- TRY IT:
Copy out each line of the data below in which the string "sodio" appears.

# # # # # # #

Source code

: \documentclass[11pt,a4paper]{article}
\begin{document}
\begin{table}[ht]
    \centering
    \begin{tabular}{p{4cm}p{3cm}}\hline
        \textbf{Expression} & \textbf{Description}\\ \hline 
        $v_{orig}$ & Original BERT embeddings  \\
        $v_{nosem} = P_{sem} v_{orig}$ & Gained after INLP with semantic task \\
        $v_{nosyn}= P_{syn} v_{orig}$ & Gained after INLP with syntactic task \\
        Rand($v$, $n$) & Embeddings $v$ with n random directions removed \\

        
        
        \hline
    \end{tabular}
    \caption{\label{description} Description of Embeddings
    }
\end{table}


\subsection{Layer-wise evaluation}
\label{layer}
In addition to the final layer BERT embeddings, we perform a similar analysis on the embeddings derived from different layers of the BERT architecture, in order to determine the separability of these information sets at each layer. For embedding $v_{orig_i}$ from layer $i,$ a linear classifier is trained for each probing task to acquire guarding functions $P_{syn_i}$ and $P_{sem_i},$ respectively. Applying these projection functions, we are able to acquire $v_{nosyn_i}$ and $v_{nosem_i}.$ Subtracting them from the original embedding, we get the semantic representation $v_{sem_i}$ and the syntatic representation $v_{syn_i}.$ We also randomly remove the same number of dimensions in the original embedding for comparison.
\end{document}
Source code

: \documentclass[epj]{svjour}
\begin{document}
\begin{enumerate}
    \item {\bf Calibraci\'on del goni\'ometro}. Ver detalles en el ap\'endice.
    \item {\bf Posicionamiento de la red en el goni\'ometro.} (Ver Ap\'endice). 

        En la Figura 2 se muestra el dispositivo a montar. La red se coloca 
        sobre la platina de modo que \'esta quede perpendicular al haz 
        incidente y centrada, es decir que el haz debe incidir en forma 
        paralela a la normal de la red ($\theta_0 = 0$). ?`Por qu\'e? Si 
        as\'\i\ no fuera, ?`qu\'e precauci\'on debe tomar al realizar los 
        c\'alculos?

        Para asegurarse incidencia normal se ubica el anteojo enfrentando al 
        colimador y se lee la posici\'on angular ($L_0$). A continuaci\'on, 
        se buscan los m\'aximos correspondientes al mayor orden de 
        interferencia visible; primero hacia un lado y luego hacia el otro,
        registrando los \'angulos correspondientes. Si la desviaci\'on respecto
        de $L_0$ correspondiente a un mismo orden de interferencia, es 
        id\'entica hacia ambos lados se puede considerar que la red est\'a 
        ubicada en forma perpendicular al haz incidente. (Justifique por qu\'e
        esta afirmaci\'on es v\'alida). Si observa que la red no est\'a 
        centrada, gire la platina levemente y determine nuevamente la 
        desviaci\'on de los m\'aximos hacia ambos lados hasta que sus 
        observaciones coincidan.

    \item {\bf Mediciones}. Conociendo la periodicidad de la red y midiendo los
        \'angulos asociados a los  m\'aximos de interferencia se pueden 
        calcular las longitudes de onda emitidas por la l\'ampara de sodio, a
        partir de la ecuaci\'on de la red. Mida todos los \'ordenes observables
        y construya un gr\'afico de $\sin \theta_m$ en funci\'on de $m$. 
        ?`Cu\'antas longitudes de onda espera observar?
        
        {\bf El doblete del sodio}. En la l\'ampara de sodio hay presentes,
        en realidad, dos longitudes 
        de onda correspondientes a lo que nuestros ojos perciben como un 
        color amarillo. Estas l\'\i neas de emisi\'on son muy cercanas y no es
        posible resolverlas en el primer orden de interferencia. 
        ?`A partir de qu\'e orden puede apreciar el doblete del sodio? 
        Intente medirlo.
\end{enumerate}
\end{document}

# # # # # # #

- SOLUTION FOR THIS TASK:
        calcular las longitudes de onda emitidas por la l\'ampara de sodio, a
        {\bf El doblete del sodio}. En la l\'ampara de sodio hay presentes,
        ?`A partir de qu\'e orden puede apreciar el doblete del sodio? 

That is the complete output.